Overview
Wilson’s disease is a rare inherited disorder of copper metabolism caused by mutations in the ATP7B gene located on chromosome 13. It follows an autosomal recessive pattern and leads to impaired biliary excretion of copper, resulting in progressive accumulation of copper in the liver, brain, cornea, and other organs.
Prenatal checkup in Wilson’s disease is considered in high-risk pregnancies where there is a known family history or previously affected child. Prenatal diagnosis allows early identification of affected fetuses and supports informed reproductive decision-making.
Symptoms
Prenatal checkup itself does not involve fetal symptoms, but it aims to prevent the birth of an affected child who may later develop serious manifestations. Postnatally, Wilson’s disease commonly presents in childhood or adolescence with hepatic symptoms such as jaundice, hepatomegaly, hepatitis, or cirrhosis. Neurological features include tremors, rigidity, dystonia, poor coordination, slurred speech, and swallowing difficulty. Psychiatric symptoms such as mood changes, depression, personality changes, and cognitive decline may also occur. Ocular involvement typically includes Kayser–Fleischer rings and, rarely, sunflower cataracts.
Causes
Wilson’s disease occurs due to defective copper transport caused by ATP7B gene mutations. This defect prevents normal incorporation of copper into ceruloplasmin and impairs copper excretion into bile. As a result, free copper accumulates in tissues and causes cellular damage. Prenatal diagnosis focuses on detecting ATP7B mutations in fetal cells obtained through chorionic villus sampling or amniocentesis.

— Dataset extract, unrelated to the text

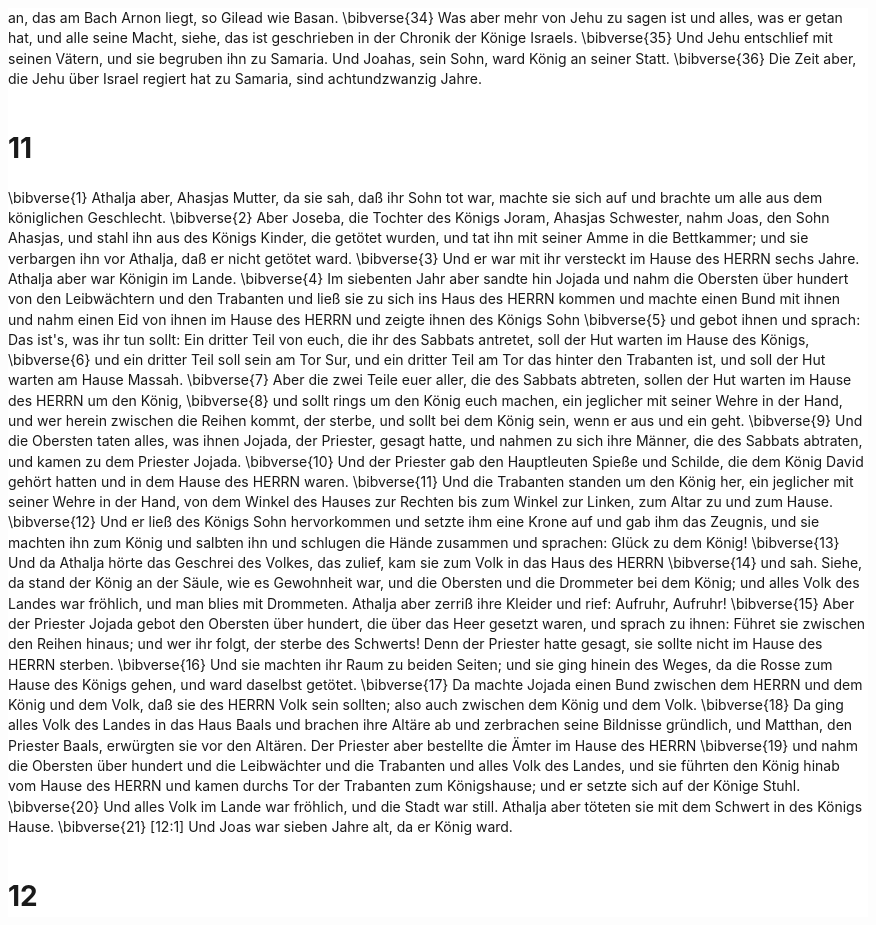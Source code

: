 an, das am Bach Arnon liegt, so Gilead wie Basan. \bibverse{34} Was aber mehr von Jehu zu sagen ist und alles, was er getan hat, und alle seine Macht, siehe, das ist geschrieben in der Chronik der Könige Israels. \bibverse{35} Und Jehu entschlief mit seinen Vätern, und sie begruben ihn zu Samaria. Und Joahas, sein Sohn, ward König an seiner Statt. \bibverse{36} Die Zeit aber, die Jehu über Israel regiert hat zu Samaria, sind achtundzwanzig Jahre. 

# 11 
\bibverse{1} Athalja aber, Ahasjas Mutter, da sie sah, daß ihr Sohn tot war, machte sie sich auf und brachte um alle aus dem königlichen Geschlecht. \bibverse{2} Aber Joseba, die Tochter des Königs Joram, Ahasjas Schwester, nahm Joas, den Sohn Ahasjas, und stahl ihn aus des Königs Kinder, die getötet wurden, und tat ihn mit seiner Amme in die Bettkammer; und sie verbargen ihn vor Athalja, daß er nicht getötet ward. \bibverse{3} Und er war mit ihr versteckt im Hause des HERRN sechs Jahre. Athalja aber war Königin im Lande. \bibverse{4} Im siebenten Jahr aber sandte hin Jojada und nahm die Obersten über hundert von den Leibwächtern und den Trabanten und ließ sie zu sich ins Haus des HERRN kommen und machte einen Bund mit ihnen und nahm einen Eid von ihnen im Hause des HERRN und zeigte ihnen des Königs Sohn \bibverse{5} und gebot ihnen und sprach: Das ist's, was ihr tun sollt: Ein dritter Teil von euch, die ihr des Sabbats antretet, soll der Hut warten im Hause des Königs, \bibverse{6} und ein dritter Teil soll sein am Tor Sur, und ein dritter Teil am Tor das hinter den Trabanten ist, und soll der Hut warten am Hause Massah. \bibverse{7} Aber die zwei Teile euer aller, die des Sabbats abtreten, sollen der Hut warten im Hause des HERRN um den König, \bibverse{8} und sollt rings um den König euch machen, ein jeglicher mit seiner Wehre in der Hand, und wer herein zwischen die Reihen kommt, der sterbe, und sollt bei dem König sein, wenn er aus und ein geht. \bibverse{9} Und die Obersten taten alles, was ihnen Jojada, der Priester, gesagt hatte, und nahmen zu sich ihre Männer, die des Sabbats abtraten, und kamen zu dem Priester Jojada. \bibverse{10} Und der Priester gab den Hauptleuten Spieße und Schilde, die dem König David gehört hatten und in dem Hause des HERRN waren. \bibverse{11} Und die Trabanten standen um den König her, ein jeglicher mit seiner Wehre in der Hand, von dem Winkel des Hauses zur Rechten bis zum Winkel zur Linken, zum Altar zu und zum Hause. \bibverse{12} Und er ließ des Königs Sohn hervorkommen und setzte ihm eine Krone auf und gab ihm das Zeugnis, und sie machten ihn zum König und salbten ihn und schlugen die Hände zusammen und sprachen: Glück zu dem König! \bibverse{13} Und da Athalja hörte das Geschrei des Volkes, das zulief, kam sie zum Volk in das Haus des HERRN \bibverse{14} und sah. Siehe, da stand der König an der Säule, wie es Gewohnheit war, und die Obersten und die Drommeter bei dem König; und alles Volk des Landes war fröhlich, und man blies mit Drommeten. Athalja aber zerriß ihre Kleider und rief: Aufruhr, Aufruhr! \bibverse{15} Aber der Priester Jojada gebot den Obersten über hundert, die über das Heer gesetzt waren, und sprach zu ihnen: Führet sie zwischen den Reihen hinaus; und wer ihr folgt, der sterbe des Schwerts! Denn der Priester hatte gesagt, sie sollte nicht im Hause des HERRN sterben. \bibverse{16} Und sie machten ihr Raum zu beiden Seiten; und sie ging hinein des Weges, da die Rosse zum Hause des Königs gehen, und ward daselbst getötet. \bibverse{17} Da machte Jojada einen Bund zwischen dem HERRN und dem König und dem Volk, daß sie des HERRN Volk sein sollten; also auch zwischen dem König und dem Volk. \bibverse{18} Da ging alles Volk des Landes in das Haus Baals und brachen ihre Altäre ab und zerbrachen seine Bildnisse gründlich, und Matthan, den Priester Baals, erwürgten sie vor den Altären. Der Priester aber bestellte die Ämter im Hause des HERRN \bibverse{19} und nahm die Obersten über hundert und die Leibwächter und die Trabanten und alles Volk des Landes, und sie führten den König hinab vom Hause des HERRN und kamen durchs Tor der Trabanten zum Königshause; und er setzte sich auf der Könige Stuhl. \bibverse{20} Und alles Volk im Lande war fröhlich, und die Stadt war still. Athalja aber töteten sie mit dem Schwert in des Königs Hause. \bibverse{21} [12:1] Und Joas war sieben Jahre alt, da er König ward. 

# 12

Measurement of copper-related markers in amniotic fluid may support diagnosis, but genetic analysis remains the definitive approach.
Risk Factors
Major risk factors include a positive family history of Wilson’s disease, consanguinity, and parents who are known carriers of ATP7B mutations. Pregnancies in families with a previously affected child are considered high risk. The invasive nature of prenatal diagnostic procedures carries a small risk of miscarriage. Limited mutation detection, high cost, emotional stress, and ethical concerns regarding pregnancy termination are additional risk considerations.
Prevention
Wilson’s disease cannot be prevented genetically, but prenatal checkup helps prevent the birth of an affected child in high-risk families. Genetic counseling before and during pregnancy is essential to explain inheritance patterns, risks, and available diagnostic options. Early prenatal diagnosis allows timely decision-making within legal and ethical frameworks. Screening of family members, carrier detection, and planned pregnancies with prior counseling significantly reduce the long-term medical, emotional, and financial burden associated with Wilson’s disease.